§ **Work request**: Please go line by line and repeat the data below exactly, with no images.

§ **Dataset excerpts**:
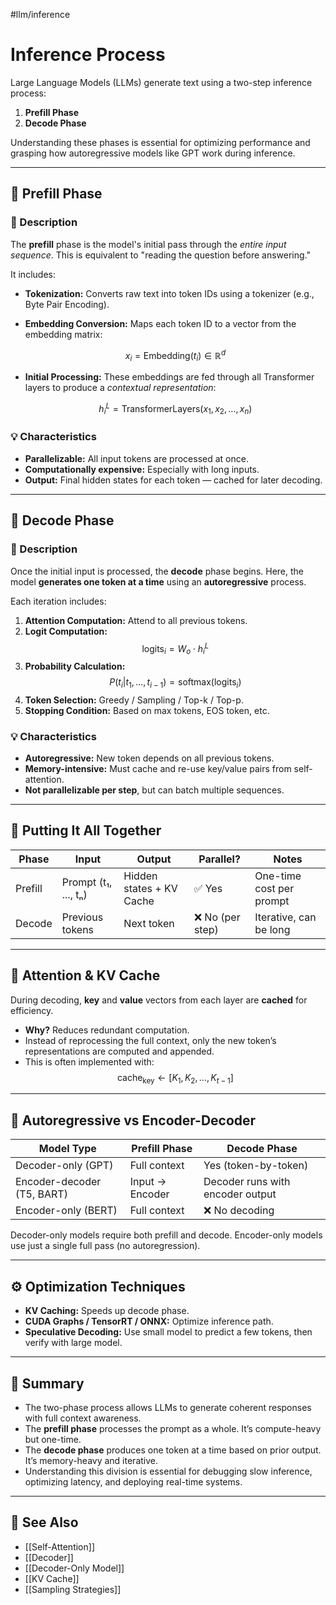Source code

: #llm/inference
# Inference Process
Large Language Models (LLMs) generate text using a two-step inference process:
1. **Prefill Phase**
2. **Decode Phase**

Understanding these phases is essential for optimizing performance and grasping how autoregressive models like GPT work during inference.

---

## 🔹 Prefill Phase

### 📖 Description
The **prefill** phase is the model's initial pass through the *entire input sequence*. This is equivalent to "reading the question before answering."

It includes:

- **Tokenization:** Converts raw text into token IDs using a tokenizer (e.g., Byte Pair Encoding).
- **Embedding Conversion:** Maps each token ID to a vector from the embedding matrix:
  
  $$ x_i = \text{Embedding}(t_i) \in \mathbb{R}^d $$

- **Initial Processing:** These embeddings are fed through all Transformer layers to produce a *contextual representation*:

  $$
  h_i^L = \text{TransformerLayers}(x_1, x_2, \dots, x_n)
  $$

### 💡 Characteristics
- **Parallelizable:** All input tokens are processed at once.
- **Computationally expensive:** Especially with long inputs.
- **Output:** Final hidden states for each token — cached for later decoding.

---

## 🔹 Decode Phase

### 📖 Description
Once the initial input is processed, the **decode** phase begins. Here, the model **generates one token at a time** using an **autoregressive** process.

Each iteration includes:

1. **Attention Computation:** Attend to all previous tokens.
2. **Logit Computation:**
   $$
   \text{logits}_{i} = W_o \cdot h_i^L
   $$
3. **Probability Calculation:**
   $$
   P(t_i | t_1, \dots, t_{i-1}) = \text{softmax}(\text{logits}_i)
   $$
4. **Token Selection:** Greedy / Sampling / Top-k / Top-p.
5. **Stopping Condition:** Based on max tokens, EOS token, etc.

### 💡 Characteristics
- **Autoregressive:** New token depends on all previous tokens.
- **Memory-intensive:** Must cache and re-use key/value pairs from self-attention.
- **Not parallelizable per step**, but can batch multiple sequences.

---

## 🔁 Putting It All Together

| Phase       | Input              | Output                     | Parallel?      | Notes                               |
|-------------|--------------------|-----------------------------|----------------|-------------------------------------|
| Prefill     | Prompt (t₁, ..., tₙ) | Hidden states + KV Cache     | ✅ Yes         | One-time cost per prompt            |
| Decode      | Previous tokens    | Next token                  | ❌ No (per step) | Iterative, can be long              |

---

## 🧠 Attention & KV Cache

During decoding, **key** and **value** vectors from each layer are **cached** for efficiency.

- **Why?** Reduces redundant computation.
- Instead of reprocessing the full context, only the new token’s representations are computed and appended.
- This is often implemented with:
  $$
  \text{cache}_{\text{key}} \leftarrow [K_1, K_2, \dots, K_{t-1}]
  $$

---

## 🧩 Autoregressive vs Encoder-Decoder

| Model Type         | Prefill Phase | Decode Phase |
|--------------------|---------------|--------------|
| Decoder-only (GPT) | Full context  | Yes (token-by-token) |
| Encoder-decoder (T5, BART) | Input → Encoder | Decoder runs with encoder output |
| Encoder-only (BERT) | Full context | ❌ No decoding |

Decoder-only models require both prefill and decode. Encoder-only models use just a single full pass (no autoregression).

---

## ⚙️ Optimization Techniques

- **KV Caching:** Speeds up decode phase.
- **CUDA Graphs / TensorRT / ONNX:** Optimize inference path.
- **Speculative Decoding:** Use small model to predict a few tokens, then verify with large model.

---

## 📌 Summary

- The two-phase process allows LLMs to generate coherent responses with full context awareness.
- The **prefill phase** processes the prompt as a whole. It’s compute-heavy but one-time.
- The **decode phase** produces one token at a time based on prior output. It’s memory-heavy and iterative.
- Understanding this division is essential for debugging slow inference, optimizing latency, and deploying real-time systems.

---
## 🔗 See Also

- [[Self-Attention]]
- [[Decoder]]
- [[Decoder-Only Model]]
- [[KV Cache]]
- [[Sampling Strategies]]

§ **Answer to this task**:
Source code

: #llm/inference
# Inference Process
Large Language Models (LLMs) generate text using a two-step inference process:
1. **Prefill Phase**
2. **Decode Phase**

Understanding these phases is essential for optimizing performance and grasping how autoregressive models like GPT work during inference.

---

## 🔹 Prefill Phase

### 📖 Description
The **prefill** phase is the model's initial pass through the *entire input sequence*. This is equivalent to "reading the question before answering."

It includes:

- **Tokenization:** Converts raw text into token IDs using a tokenizer (e.g., Byte Pair Encoding).
- **Embedding Conversion:** Maps each token ID to a vector from the embedding matrix:
  
  $$ x_i = \text{Embedding}(t_i) \in \mathbb{R}^d $$

- **Initial Processing:** These embeddings are fed through all Transformer layers to produce a *contextual representation*:

  $$
  h_i^L = \text{TransformerLayers}(x_1, x_2, \dots, x_n)
  $$

### 💡 Characteristics
- **Parallelizable:** All input tokens are processed at once.
- **Computationally expensive:** Especially with long inputs.
- **Output:** Final hidden states for each token — cached for later decoding.

---

## 🔹 Decode Phase

### 📖 Description
Once the initial input is processed, the **decode** phase begins. Here, the model **generates one token at a time** using an **autoregressive** process.

Each iteration includes:

1. **Attention Computation:** Attend to all previous tokens.
2. **Logit Computation:**
   $$
   \text{logits}_{i} = W_o \cdot h_i^L
   $$
3. **Probability Calculation:**
   $$
   P(t_i | t_1, \dots, t_{i-1}) = \text{softmax}(\text{logits}_i)
   $$
4. **Token Selection:** Greedy / Sampling / Top-k / Top-p.
5. **Stopping Condition:** Based on max tokens, EOS token, etc.

### 💡 Characteristics
- **Autoregressive:** New token depends on all previous tokens.
- **Memory-intensive:** Must cache and re-use key/value pairs from self-attention.
- **Not parallelizable per step**, but can batch multiple sequences.

---

## 🔁 Putting It All Together

| Phase       | Input              | Output                     | Parallel?      | Notes                               |
|-------------|--------------------|-----------------------------|----------------|-------------------------------------|
| Prefill     | Prompt (t₁, ..., tₙ) | Hidden states + KV Cache     | ✅ Yes         | One-time cost per prompt            |
| Decode      | Previous tokens    | Next token                  | ❌ No (per step) | Iterative, can be long              |

---

## 🧠 Attention & KV Cache

During decoding, **key** and **value** vectors from each layer are **cached** for efficiency.

- **Why?** Reduces redundant computation.
- Instead of reprocessing the full context, only the new token’s representations are computed and appended.
- This is often implemented with:
  $$
  \text{cache}_{\text{key}} \leftarrow [K_1, K_2, \dots, K_{t-1}]
  $$

---

## 🧩 Autoregressive vs Encoder-Decoder

| Model Type         | Prefill Phase | Decode Phase |
|--------------------|---------------|--------------|
| Decoder-only (GPT) | Full context  | Yes (token-by-token) |
| Encoder-decoder (T5, BART) | Input → Encoder | Decoder runs with encoder output |
| Encoder-only (BERT) | Full context | ❌ No decoding |

Decoder-only models require both prefill and decode. Encoder-only models use just a single full pass (no autoregression).

---

## ⚙️ Optimization Techniques

- **KV Caching:** Speeds up decode phase.
- **CUDA Graphs / TensorRT / ONNX:** Optimize inference path.
- **Speculative Decoding:** Use small model to predict a few tokens, then verify with large model.

---

## 📌 Summary

- The two-phase process allows LLMs to generate coherent responses with full context awareness.
- The **prefill phase** processes the prompt as a whole. It’s compute-heavy but one-time.
- The **decode phase** produces one token at a time based on prior output. It’s memory-heavy and iterative.
- Understanding this division is essential for debugging slow inference, optimizing latency, and deploying real-time systems.

---
## 🔗 See Also

- [[Self-Attention]]
- [[Decoder]]
- [[Decoder-Only Model]]
- [[KV Cache]]
- [[Sampling Strategies]]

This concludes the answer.